Aim of the task: Every line from the start of the records below to the line containing "地方各级安监部门：要按照《国" should be retyped exactly, that line included, and no others.

Provided data:
[Start of section]

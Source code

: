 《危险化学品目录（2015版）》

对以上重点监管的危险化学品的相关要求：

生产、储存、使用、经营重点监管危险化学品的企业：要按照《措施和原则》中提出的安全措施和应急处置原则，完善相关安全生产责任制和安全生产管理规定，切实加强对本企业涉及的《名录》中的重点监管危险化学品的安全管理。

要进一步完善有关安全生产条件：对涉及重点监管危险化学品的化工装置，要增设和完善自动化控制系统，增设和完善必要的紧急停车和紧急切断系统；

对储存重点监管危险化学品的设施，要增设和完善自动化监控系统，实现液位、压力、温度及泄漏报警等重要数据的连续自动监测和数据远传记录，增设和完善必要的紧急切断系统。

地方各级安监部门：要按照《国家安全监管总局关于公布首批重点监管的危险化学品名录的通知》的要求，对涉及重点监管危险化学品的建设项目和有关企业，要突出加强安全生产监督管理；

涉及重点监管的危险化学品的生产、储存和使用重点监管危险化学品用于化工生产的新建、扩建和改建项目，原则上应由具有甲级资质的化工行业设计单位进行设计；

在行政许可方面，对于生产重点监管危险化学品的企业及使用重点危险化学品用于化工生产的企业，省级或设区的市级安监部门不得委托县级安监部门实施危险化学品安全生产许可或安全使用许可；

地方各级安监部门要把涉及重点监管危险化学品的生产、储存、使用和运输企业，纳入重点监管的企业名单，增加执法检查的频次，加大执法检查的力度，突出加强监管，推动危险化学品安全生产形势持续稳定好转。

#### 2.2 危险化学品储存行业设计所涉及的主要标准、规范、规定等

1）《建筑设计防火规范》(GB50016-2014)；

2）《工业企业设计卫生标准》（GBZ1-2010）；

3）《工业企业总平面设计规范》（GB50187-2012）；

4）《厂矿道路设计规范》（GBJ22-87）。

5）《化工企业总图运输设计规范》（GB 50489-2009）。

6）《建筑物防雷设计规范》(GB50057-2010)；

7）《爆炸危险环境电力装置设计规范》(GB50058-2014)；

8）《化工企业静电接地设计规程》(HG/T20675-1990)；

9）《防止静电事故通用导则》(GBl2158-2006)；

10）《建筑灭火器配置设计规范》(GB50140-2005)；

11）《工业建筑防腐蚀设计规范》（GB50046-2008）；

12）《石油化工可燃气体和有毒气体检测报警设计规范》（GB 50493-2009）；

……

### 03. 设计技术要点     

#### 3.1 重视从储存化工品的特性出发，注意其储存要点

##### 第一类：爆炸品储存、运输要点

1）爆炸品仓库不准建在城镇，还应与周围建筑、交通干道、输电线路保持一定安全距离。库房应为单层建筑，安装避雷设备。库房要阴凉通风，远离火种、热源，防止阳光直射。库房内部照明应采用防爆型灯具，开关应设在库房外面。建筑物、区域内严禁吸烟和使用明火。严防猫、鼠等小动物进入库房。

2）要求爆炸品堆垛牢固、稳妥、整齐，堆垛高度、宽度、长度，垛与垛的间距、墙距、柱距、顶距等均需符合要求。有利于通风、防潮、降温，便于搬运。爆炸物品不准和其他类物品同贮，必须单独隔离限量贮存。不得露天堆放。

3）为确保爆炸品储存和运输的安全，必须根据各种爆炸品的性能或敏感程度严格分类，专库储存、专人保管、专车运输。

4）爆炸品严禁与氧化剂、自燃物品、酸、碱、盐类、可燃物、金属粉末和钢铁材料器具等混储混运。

[End of section]

Expected answer:
Source code

: 《危险化学品目录（2015版）》

对以上重点监管的危险化学品的相关要求：

生产、储存、使用、经营重点监管危险化学品的企业：要按照《措施和原则》中提出的安全措施和应急处置原则，完善相关安全生产责任制和安全生产管理规定，切实加强对本企业涉及的《名录》中的重点监管危险化学品的安全管理。

要进一步完善有关安全生产条件：对涉及重点监管危险化学品的化工装置，要增设和完善自动化控制系统，增设和完善必要的紧急停车和紧急切断系统；

对储存重点监管危险化学品的设施，要增设和完善自动化监控系统，实现液位、压力、温度及泄漏报警等重要数据的连续自动监测和数据远传记录，增设和完善必要的紧急切断系统。

地方各级安监部门：要按照《国家安全监管总局关于公布首批重点监管的危险化学品名录的通知》的要求，对涉及重点监管危险化学品的建设项目和有关企业，要突出加强安全生产监督管理；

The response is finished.